La televisión vive del hic et nunc. No nos engañemos: este invento, hijo predilecto del capitalismo, no habría jamás podido conspirar contra su padre, minar su ideología, ejercer la autocrítica. La mejor jugada que un canal de televisión puede ejecutar es aliarse con centros de poder políticos, económicos e industriales específicos, lo que se conoce como “networking”. La información y la cultura, en manos de la televisión, devienen mercancías, simples generadoras de capital. Vivimos bajo una mediocracia: el totalitarismo de la media. En ella la televisión sigue siendo el alma misma del sistema. Los estadounidenses “consumen” televisión durante un promedio de seis horas diarias. Los costarricenses lo hacen por espacio de cinco horas. Al final del mes esto suma una descomunal cantidad de tiempo… tiempo dilapidado en el consumo de basura ideológica. Tiempo de intoxicación monda y lironda.

La televisión (que como todo medio de expresión comenzó imitando la realidad) ahora reescribe la vida: ella es la que pauta nuestro comportamiento. Absorbemos los dichos, expresiones, interjecciones, manierismos, chistes, rasgos psicológicos y el habla de los personajes televisivos. Ser “auténtico” hoy en día es parecerse lo más posible a las figuras que discurren por el mágico rectángulo que nos estimula o arrulla con su dulce resplandor de luna. La televisión reconcibe la realidad, y nos la impone de manera pasiva pero segura e insidiosa.
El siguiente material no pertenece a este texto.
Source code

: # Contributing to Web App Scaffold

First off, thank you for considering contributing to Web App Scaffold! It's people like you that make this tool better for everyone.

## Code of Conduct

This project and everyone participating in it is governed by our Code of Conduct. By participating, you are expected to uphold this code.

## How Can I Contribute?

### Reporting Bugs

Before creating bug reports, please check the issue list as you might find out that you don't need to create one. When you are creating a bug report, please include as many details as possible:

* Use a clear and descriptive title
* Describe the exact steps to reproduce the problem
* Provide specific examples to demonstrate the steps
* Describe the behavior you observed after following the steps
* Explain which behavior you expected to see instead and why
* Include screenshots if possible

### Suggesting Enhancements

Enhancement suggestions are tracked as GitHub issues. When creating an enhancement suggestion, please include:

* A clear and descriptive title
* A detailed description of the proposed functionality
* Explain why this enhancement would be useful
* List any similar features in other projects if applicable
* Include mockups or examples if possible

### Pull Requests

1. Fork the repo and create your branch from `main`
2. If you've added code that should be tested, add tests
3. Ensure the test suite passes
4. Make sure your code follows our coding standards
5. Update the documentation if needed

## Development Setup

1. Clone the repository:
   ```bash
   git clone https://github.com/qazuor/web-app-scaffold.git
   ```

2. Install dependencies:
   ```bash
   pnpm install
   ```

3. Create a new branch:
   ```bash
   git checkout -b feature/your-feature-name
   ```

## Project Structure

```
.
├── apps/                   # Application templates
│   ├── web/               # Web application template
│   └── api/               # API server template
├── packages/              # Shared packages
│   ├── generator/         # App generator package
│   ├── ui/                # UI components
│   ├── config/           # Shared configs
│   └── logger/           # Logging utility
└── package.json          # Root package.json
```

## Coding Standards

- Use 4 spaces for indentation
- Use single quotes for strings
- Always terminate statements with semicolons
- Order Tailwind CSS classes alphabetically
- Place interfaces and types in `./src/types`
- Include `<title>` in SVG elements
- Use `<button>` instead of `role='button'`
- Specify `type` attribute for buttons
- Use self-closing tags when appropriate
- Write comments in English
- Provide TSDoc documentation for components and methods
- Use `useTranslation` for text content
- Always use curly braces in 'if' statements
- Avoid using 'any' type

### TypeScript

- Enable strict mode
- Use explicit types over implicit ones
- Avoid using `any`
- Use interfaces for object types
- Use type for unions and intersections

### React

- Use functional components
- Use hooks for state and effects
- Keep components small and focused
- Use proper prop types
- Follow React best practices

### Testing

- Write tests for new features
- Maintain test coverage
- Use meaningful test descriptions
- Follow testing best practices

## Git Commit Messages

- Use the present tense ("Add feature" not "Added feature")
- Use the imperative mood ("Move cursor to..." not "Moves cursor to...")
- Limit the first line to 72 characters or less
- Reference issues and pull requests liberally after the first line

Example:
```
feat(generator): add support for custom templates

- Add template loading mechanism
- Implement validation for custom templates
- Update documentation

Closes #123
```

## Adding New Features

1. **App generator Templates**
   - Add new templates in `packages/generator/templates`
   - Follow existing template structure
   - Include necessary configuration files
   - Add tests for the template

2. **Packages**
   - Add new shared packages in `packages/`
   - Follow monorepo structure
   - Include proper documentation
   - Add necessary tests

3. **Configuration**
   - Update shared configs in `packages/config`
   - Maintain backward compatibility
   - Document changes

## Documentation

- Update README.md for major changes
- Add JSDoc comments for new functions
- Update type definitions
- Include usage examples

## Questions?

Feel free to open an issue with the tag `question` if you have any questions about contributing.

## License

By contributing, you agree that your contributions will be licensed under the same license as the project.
No nos dice cómo debemos pensar: nos propone los modelos vivientes que ilustran un tipo de pensamiento específico, y nos incita a imitarlos.

La vida es, hoy en día, una mímesis camaleónica de la televisión. Invertidos han quedado los espacios de la realidad y la virtualidad, con esta chupando toda la sangre de aquella. La televisión ha trastornado nuestra cosmovisión, nuestra percepción de la realidad. Más que nunca, los seres humanos coincidimos con los pobres hombres de la caverna platónica (La República, libro VII), que tomaban lo que no era más que un juego de sombras por la vida misma. ¡Ah, qué frágil criatura, el animalito humano, cuán fácil domesticarlo, cuán débil es su estructura mental, cuán sobornables sus ideas y convicciones!

*El autor de esta opinión es escritor, pianista, cuentista, columnista y ex diplomático costarricense.